(What the exercise asks): Taking the records below, count the lines in which "root" appears and supply only the count.

(Data begins)

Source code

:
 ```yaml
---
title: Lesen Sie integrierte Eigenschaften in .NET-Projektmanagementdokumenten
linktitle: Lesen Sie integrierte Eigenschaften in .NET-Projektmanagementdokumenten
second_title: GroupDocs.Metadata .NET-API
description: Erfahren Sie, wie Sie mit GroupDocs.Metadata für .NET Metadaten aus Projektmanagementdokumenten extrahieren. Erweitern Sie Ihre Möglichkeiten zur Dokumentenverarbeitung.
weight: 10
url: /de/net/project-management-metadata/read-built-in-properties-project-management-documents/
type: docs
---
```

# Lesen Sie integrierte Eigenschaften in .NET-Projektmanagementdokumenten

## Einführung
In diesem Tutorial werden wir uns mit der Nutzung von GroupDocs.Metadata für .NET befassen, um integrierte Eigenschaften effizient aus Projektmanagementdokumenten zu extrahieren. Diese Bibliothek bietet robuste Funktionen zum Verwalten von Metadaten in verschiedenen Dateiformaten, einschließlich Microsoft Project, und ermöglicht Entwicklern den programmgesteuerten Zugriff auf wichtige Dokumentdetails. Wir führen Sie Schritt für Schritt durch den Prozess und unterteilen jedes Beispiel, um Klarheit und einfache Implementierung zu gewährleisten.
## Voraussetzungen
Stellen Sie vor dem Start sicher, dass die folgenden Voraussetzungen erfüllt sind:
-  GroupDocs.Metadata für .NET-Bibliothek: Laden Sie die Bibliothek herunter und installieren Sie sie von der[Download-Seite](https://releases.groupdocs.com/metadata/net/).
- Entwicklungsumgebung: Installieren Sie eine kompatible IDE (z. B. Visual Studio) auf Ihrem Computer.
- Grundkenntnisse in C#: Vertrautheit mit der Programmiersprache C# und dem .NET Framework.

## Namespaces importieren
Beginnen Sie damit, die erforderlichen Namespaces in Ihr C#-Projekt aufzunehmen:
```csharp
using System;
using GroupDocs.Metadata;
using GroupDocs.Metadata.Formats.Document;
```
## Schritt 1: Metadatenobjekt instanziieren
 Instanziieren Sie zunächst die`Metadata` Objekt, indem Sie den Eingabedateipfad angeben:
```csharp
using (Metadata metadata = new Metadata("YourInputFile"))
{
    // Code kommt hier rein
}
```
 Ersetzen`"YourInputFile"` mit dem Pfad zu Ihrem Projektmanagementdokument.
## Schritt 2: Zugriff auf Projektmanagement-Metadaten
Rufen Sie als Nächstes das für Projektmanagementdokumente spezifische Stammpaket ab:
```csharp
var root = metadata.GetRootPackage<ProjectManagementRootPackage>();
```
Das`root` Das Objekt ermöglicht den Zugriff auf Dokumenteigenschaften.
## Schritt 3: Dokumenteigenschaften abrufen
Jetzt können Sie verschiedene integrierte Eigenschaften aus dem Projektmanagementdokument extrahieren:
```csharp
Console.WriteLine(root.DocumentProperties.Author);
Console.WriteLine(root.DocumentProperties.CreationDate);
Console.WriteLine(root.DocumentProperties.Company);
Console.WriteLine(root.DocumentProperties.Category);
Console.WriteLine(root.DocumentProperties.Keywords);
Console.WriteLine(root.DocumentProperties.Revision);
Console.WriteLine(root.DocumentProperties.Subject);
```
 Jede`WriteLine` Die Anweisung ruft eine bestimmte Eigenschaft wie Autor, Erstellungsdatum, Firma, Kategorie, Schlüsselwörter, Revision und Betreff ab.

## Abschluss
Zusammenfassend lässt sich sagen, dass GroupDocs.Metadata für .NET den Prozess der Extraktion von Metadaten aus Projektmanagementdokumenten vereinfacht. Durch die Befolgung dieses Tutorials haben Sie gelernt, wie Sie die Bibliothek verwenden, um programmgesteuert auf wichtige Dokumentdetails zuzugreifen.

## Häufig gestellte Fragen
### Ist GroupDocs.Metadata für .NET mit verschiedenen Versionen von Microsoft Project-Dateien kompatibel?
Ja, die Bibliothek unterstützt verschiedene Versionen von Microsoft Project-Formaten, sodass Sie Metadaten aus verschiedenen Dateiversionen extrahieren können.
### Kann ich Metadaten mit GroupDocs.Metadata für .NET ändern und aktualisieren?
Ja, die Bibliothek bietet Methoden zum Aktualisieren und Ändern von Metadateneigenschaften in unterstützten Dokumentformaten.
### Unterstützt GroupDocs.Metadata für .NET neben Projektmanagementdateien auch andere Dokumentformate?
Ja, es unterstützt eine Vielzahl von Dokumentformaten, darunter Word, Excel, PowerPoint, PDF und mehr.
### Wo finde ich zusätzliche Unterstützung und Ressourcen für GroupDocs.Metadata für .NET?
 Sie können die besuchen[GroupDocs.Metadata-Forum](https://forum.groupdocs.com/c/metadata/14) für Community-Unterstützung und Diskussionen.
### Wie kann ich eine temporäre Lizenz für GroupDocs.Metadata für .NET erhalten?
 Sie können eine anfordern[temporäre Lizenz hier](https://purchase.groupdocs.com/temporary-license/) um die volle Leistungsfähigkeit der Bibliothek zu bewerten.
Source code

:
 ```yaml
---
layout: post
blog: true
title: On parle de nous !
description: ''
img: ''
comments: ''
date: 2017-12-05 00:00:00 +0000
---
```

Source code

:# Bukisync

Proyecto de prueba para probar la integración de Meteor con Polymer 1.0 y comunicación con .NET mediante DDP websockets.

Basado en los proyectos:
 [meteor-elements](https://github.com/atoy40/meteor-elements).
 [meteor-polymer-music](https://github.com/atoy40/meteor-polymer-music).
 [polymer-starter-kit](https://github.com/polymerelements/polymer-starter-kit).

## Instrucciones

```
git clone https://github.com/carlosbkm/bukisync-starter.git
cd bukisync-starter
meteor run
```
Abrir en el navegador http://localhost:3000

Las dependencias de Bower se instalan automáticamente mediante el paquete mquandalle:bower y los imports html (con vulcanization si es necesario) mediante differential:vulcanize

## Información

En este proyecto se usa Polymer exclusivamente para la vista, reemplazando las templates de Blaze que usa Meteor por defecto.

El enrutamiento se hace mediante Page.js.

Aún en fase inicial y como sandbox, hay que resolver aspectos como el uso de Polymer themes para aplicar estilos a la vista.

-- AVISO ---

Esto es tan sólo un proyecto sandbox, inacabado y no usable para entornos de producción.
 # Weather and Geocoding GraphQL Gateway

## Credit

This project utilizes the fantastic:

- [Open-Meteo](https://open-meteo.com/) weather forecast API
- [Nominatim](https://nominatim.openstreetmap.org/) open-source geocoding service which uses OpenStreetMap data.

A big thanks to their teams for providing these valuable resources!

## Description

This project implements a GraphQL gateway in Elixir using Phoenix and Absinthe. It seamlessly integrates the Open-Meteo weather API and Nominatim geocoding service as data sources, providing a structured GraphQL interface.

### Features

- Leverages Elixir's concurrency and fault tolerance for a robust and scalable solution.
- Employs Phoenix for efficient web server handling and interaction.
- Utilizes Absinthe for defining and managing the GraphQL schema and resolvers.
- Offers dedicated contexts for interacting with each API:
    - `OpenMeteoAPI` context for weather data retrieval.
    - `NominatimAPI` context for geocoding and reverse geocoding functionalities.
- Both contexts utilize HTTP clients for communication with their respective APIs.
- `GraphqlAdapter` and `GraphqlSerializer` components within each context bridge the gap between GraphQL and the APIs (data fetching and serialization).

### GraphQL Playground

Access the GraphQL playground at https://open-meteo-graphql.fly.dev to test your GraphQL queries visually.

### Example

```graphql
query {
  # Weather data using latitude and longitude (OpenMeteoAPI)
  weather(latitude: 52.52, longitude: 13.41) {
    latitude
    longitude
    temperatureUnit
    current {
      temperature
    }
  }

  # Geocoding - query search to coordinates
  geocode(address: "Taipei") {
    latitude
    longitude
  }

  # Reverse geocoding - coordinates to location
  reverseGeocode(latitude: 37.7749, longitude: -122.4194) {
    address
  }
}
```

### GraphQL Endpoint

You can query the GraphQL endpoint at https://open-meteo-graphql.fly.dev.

(Data ends)

(Result): 9